# What the task requires
Please set down, exactly, the line with "- ترجمه - ما" and all lines that follow it through the end of the records below.

[Plain-text document sources]

* * *

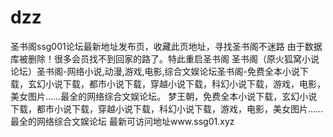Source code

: # dzz
圣书阁ssg001论坛最新地址发布页，收藏此页地址，寻找圣书阁不迷路  由于数据库被删除！很多会员找不到回家的路了。特此重启圣书阁  圣书阁（原火狐窝小说论坛）圣书阁-网络小说,动漫,游戏,电影,综合文娱论坛圣书阁-免费全本小说下载，玄幻小说下载，都市小说下载，穿越小说下载，科幻小说下载，游戏，电影，美女图片……最全的网络综合文娱论坛。 梦王朝，免费全本小说下载，玄幻小说下载，都市小说下载，穿越小说下载，科幻小说下载，游戏，电影，美女图片……最全的网络综合文娱论坛  最新可访问地址www.ssg01.xyz
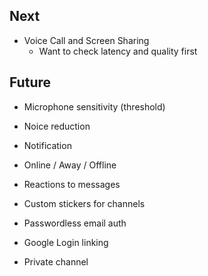 ## Next

* Voice Call and Screen Sharing
  * Want to check latency and quality first

## Future

* Microphone sensitivity (threshold)
* Noice reduction

* Notification
* Online / Away / Offline
* Reactions to messages
* Custom stickers for channels

* Passwordless email auth
* Google Login linking

* Private channel
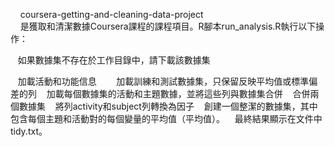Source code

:    
     coursera-getting-and-cleaning-data-project 
    
     是獲取和清潔數據Coursera課程的課程項目。R腳本run_analysis.R執行以下操作：     
     
    如果數據集不存在於工作目錄中，請下載該數據集    
   
    加載活動和功能信息      
    加載訓練和測試數據集，只保留反映平均值或標準偏差的列 
    加載每個數據集的活動和主題數據，並將這些列與數據集合併 
    合併兩個數據集 
    將列activity和subject列轉換為因子 
    創建一個整潔的數據集，其中包含每個主題和活動對的每個變量的平均值（平均值）。 
    最終結果顯示在文件中tidy.txt。      
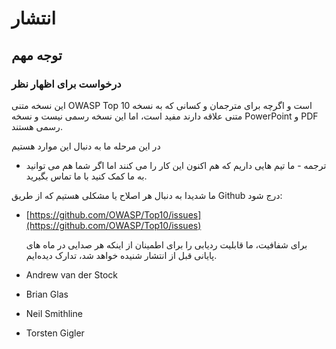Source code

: # انتشار

## توجه مهم

### درخواست برای اظهار نظر

این نسخه متنی OWASP Top 10 است و اگرچه برای مترجمان و کسانی که به نسخه متنی علاقه دارند مفید است، اما این نسخه رسمی نیست و نسخه PowerPoint و PDF رسمی هستند.
 

در این مرحله ما به دنبال این موارد هستیم


- ترجمه - ما تیم هایی داریم که هم اکنون این کار را می کنند اما اگر شما هم می توانید به ما کمک کنید با ما تماس بگیرید.

ما شدیدا به دنبال هر اصلاح یا مشکلی هستیم که از طریق Github  درج شود:

- [https://github.com/OWASP/Top10/issues](https://github.com/OWASP/Top10/issues)

  برای شفافیت، ما قابلیت ردیابی را برای اطمینان از اینکه هر صدایی در ماه های پایانی قبل از انتشار شنیده خواهد شد، تدارک دیده‌ایم.

- Andrew van der Stock
- Brian Glas
- Neil Smithline
- Torsten Gigler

* * *

# Answer section
- ترجمه - ما تیم هایی داریم که هم اکنون این کار را می کنند اما اگر شما هم می توانید به ما کمک کنید با ما تماس بگیرید.

ما شدیدا به دنبال هر اصلاح یا مشکلی هستیم که از طریق Github  درج شود:

- [https://github.com/OWASP/Top10/issues](https://github.com/OWASP/Top10/issues)

  برای شفافیت، ما قابلیت ردیابی را برای اطمینان از اینکه هر صدایی در ماه های پایانی قبل از انتشار شنیده خواهد شد، تدارک دیده‌ایم.

- Andrew van der Stock
- Brian Glas
- Neil Smithline
- Torsten Gigler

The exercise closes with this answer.